- WHAT NEEDS TO BE DONE: Every line of the material must be restated exactly, though not its pictures.

- PROVIDED DATA:
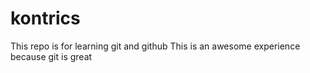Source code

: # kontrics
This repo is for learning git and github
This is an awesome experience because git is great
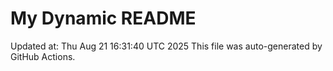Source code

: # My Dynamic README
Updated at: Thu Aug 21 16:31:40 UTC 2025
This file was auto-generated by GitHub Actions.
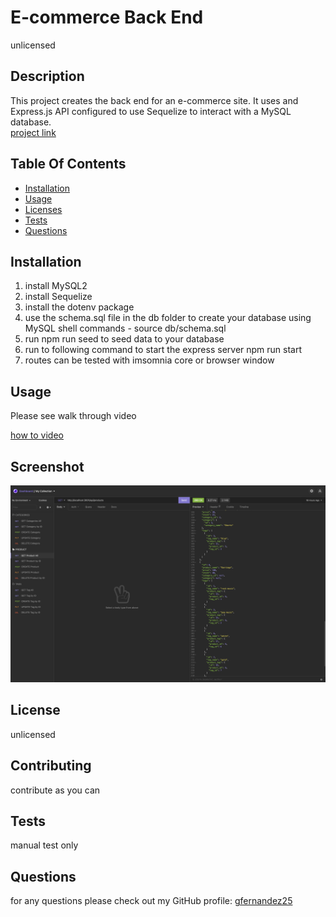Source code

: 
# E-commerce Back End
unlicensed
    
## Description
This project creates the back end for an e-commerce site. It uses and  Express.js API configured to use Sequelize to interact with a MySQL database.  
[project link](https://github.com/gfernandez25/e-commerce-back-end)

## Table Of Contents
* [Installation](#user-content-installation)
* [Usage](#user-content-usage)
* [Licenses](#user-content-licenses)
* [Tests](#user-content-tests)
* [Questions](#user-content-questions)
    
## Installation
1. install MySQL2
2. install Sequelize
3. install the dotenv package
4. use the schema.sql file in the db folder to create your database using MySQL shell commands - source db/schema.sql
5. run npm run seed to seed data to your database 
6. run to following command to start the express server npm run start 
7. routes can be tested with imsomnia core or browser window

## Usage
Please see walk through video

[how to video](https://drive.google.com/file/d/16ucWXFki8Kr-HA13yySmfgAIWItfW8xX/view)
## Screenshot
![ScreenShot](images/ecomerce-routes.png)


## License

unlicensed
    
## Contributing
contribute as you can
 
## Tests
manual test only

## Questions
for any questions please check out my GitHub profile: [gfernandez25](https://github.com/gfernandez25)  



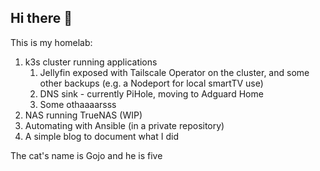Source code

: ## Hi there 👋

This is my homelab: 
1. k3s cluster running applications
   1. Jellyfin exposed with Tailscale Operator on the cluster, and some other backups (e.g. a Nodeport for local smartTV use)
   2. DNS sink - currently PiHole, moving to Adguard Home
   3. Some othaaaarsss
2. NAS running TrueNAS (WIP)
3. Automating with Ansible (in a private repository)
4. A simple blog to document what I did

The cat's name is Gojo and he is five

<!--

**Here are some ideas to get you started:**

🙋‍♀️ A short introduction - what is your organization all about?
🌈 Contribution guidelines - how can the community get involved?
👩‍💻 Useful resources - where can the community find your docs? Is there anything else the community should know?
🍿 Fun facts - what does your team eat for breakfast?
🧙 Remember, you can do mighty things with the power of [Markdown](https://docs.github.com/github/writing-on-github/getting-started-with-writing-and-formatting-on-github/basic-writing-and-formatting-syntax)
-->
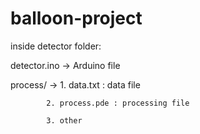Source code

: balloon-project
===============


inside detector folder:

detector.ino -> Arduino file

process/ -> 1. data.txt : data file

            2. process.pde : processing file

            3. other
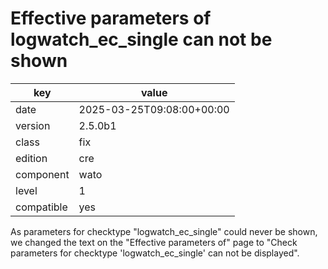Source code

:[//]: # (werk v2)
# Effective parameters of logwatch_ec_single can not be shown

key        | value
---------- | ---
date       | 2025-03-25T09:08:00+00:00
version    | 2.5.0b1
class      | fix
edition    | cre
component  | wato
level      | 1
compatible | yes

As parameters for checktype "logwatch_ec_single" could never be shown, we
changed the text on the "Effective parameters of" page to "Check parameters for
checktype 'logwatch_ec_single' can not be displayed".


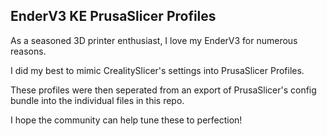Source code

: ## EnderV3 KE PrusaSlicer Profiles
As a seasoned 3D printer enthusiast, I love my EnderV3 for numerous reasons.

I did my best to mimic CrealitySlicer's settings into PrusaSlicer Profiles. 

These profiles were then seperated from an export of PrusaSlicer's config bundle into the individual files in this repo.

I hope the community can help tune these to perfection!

- YOUR RESPONSE:
Source code

: # kontrics
This repo is for learning git and github
This is an awesome experience because git is great
Source code

: # My Dynamic README
Updated at: Thu Aug 21 16:31:40 UTC 2025
This file was auto-generated by GitHub Actions.
Source code

: 
# E-commerce Back End
unlicensed
    
## Description
This project creates the back end for an e-commerce site. It uses and  Express.js API configured to use Sequelize to interact with a MySQL database.  
[project link](https://github.com/gfernandez25/e-commerce-back-end)

## Table Of Contents
* [Installation](#user-content-installation)
* [Usage](#user-content-usage)
* [Licenses](#user-content-licenses)
* [Tests](#user-content-tests)
* [Questions](#user-content-questions)
    
## Installation
1. install MySQL2
2. install Sequelize
3. install the dotenv package
4. use the schema.sql file in the db folder to create your database using MySQL shell commands - source db/schema.sql
5. run npm run seed to seed data to your database 
6. run to following command to start the express server npm run start 
7. routes can be tested with imsomnia core or browser window

## Usage
Please see walk through video

[how to video](https://drive.google.com/file/d/16ucWXFki8Kr-HA13yySmfgAIWItfW8xX/view)
## Screenshot
![ScreenShot](images/ecomerce-routes.png)


## License

unlicensed
    
## Contributing
contribute as you can
 
## Tests
manual test only

## Questions
for any questions please check out my GitHub profile: [gfernandez25](https://github.com/gfernandez25)  



Source code

: ## Hi there 👋

This is my homelab: 
1. k3s cluster running applications
   1. Jellyfin exposed with Tailscale Operator on the cluster, and some other backups (e.g. a Nodeport for local smartTV use)
   2. DNS sink - currently PiHole, moving to Adguard Home
   3. Some othaaaarsss
2. NAS running TrueNAS (WIP)
3. Automating with Ansible (in a private repository)
4. A simple blog to document what I did

The cat's name is Gojo and he is five

<!--

**Here are some ideas to get you started:**

🙋‍♀️ A short introduction - what is your organization all about?
🌈 Contribution guidelines - how can the community get involved?
👩‍💻 Useful resources - where can the community find your docs? Is there anything else the community should know?
🍿 Fun facts - what does your team eat for breakfast?
🧙 Remember, you can do mighty things with the power of [Markdown](https://docs.github.com/github/writing-on-github/getting-started-with-writing-and-formatting-on-github/basic-writing-and-formatting-syntax)
-->
Source code

: balloon-project
===============


inside detector folder:

detector.ino -> Arduino file

process/ -> 1. data.txt : data file

            2. process.pde : processing file

            3. other
Source code

:[//]: # (werk v2)
# Effective parameters of logwatch_ec_single can not be shown

key        | value
---------- | ---
date       | 2025-03-25T09:08:00+00:00
version    | 2.5.0b1
class      | fix
edition    | cre
component  | wato
level      | 1
compatible | yes

As parameters for checktype "logwatch_ec_single" could never be shown, we
changed the text on the "Effective parameters of" page to "Check parameters for
checktype 'logwatch_ec_single' can not be displayed".


Source code

: ## EnderV3 KE PrusaSlicer Profiles
As a seasoned 3D printer enthusiast, I love my EnderV3 for numerous reasons.

I did my best to mimic CrealitySlicer's settings into PrusaSlicer Profiles. 

These profiles were then seperated from an export of PrusaSlicer's config bundle into the individual files in this repo.

I hope the community can help tune these to perfection!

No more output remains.